HLS Compilation for CPU Interlays

Jose Raul Garcia Ordaz and Dirk Koch
School of Computer Science, The University of Manchester, United Kingdom
\{raul.garcia, dirk.koch\}@manchester.ac.uk

ABSTRACT
The idea of coupling reconfigurable fabrics with general-purpose processors has been extensively studied during the last couple of decades. Custom instructions targeting those reconfigurable fabrics had to be handcrafted because tools capable of high level synthesis were not available at the time. Nowadays, high level synthesis tools have matured to a state allowing system designers to automatically generate hardware implementations from software applications.

At the end of Moore’s era, it is required to re-investigate reconfigurable custom instructions by taking full advantage of the latest HLS compilers. In this paper we introduce the concept of CPU interlays which are FPGA-like fabrics that are integrated directly into the core of a hardened processor. This enables the customization of an instruction set at runtime. While CPU interlays will show best performance with hand-optimized custom instructions, this paper suggests a semi-automated flow that does not need the expertise of an FPGA designer. Using automatic profiling together with HLS tools allows the acceleration of user programs with very little human interaction during application design.

By replacing the NEON SIMD unit of an ARM Cortex-A9 with an interlay taking the same die area, we could demonstrate speedups as high as $68 \times$ for individual function kernels without touching any RTL code. Furthermore, we show that while HLS compilers can enhance design productivity, it is in some cases required to follow a HLS-friendly coding style for maximizing performance.

1. INTRODUCTION

Many CPU families have gained significant complexity (and corresponding real estate) throughout their many years of development. For instance, the ARMv5 ISA provided less than 40 instructions. Later, the ARMv6 ISA provided around 100 instructions including SIMD instructions such as USAD. More recently, the ARMv7 ISA introduced a media instruction set extension (ISE) known as NEON. In total, the ARMv7 ISA including the NEON (ISE) provides around 250 instructions. The most recent ARM ISA (i.e. ARMv8) boasting almost 300 instructions, introduced a SIMD ISE for crypto applications.

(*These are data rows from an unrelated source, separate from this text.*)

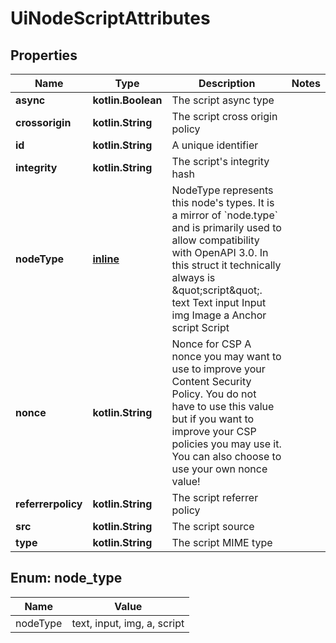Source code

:
# UiNodeScriptAttributes

## Properties
| Name | Type | Description | Notes |
| ------------ | ------------- | ------------- | ------------- |
| **async** | **kotlin.Boolean** | The script async type |  |
| **crossorigin** | **kotlin.String** | The script cross origin policy |  |
| **id** | **kotlin.String** | A unique identifier |  |
| **integrity** | **kotlin.String** | The script&#39;s integrity hash |  |
| **nodeType** | [**inline**](#NodeType) | NodeType represents this node&#39;s types. It is a mirror of &#x60;node.type&#x60; and is primarily used to allow compatibility with OpenAPI 3.0. In this struct it technically always is \&quot;script\&quot;. text Text input Input img Image a Anchor script Script |  |
| **nonce** | **kotlin.String** | Nonce for CSP  A nonce you may want to use to improve your Content Security Policy. You do not have to use this value but if you want to improve your CSP policies you may use it. You can also choose to use your own nonce value! |  |
| **referrerpolicy** | **kotlin.String** | The script referrer policy |  |
| **src** | **kotlin.String** | The script source |  |
| **type** | **kotlin.String** | The script MIME type |  |


<a id="NodeType"></a>
## Enum: node_type
| Name | Value |
| ---- | ----- |
| nodeType | text, input, img, a, script |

However, instead of adding more and more complexity to a CPU core, which may have negative impact on energy efficiency and overall throughput design, interlays add a reconfigurable fabric inside an otherwise hardened CPU core. Interlays can be seen as customized FPGA fabrics to add just the reconfigurability that is needed to gain substantial performance gains through customizing an instruction set. By configuring an interlay with an interlay bitstream, a customized instruction set can be adapted and used while the system is running. This approach follows the ideas first introduced in seminal work like [2][3].

Currently, the trend is to embed a processor SoC into a relatively large FPGA fabric (e.g., as done for Xilinx Zynq FPGAs). Instead of this, interlays are rather tiny and they are embedded inside a hardened CPU core. Furthermore, interlays are very tightly coupled to its CPU (allowing to call acceleration instructions directly in user mode). With this, interlays enable a path for building low cost and energy efficient systems in a software centric (and consequently faster) way while still providing a path for substantial acceleration through instruction set customization. We believe that in particular very heterogeneous applications domains (such as Internet of Things systems) will benefit from this approach.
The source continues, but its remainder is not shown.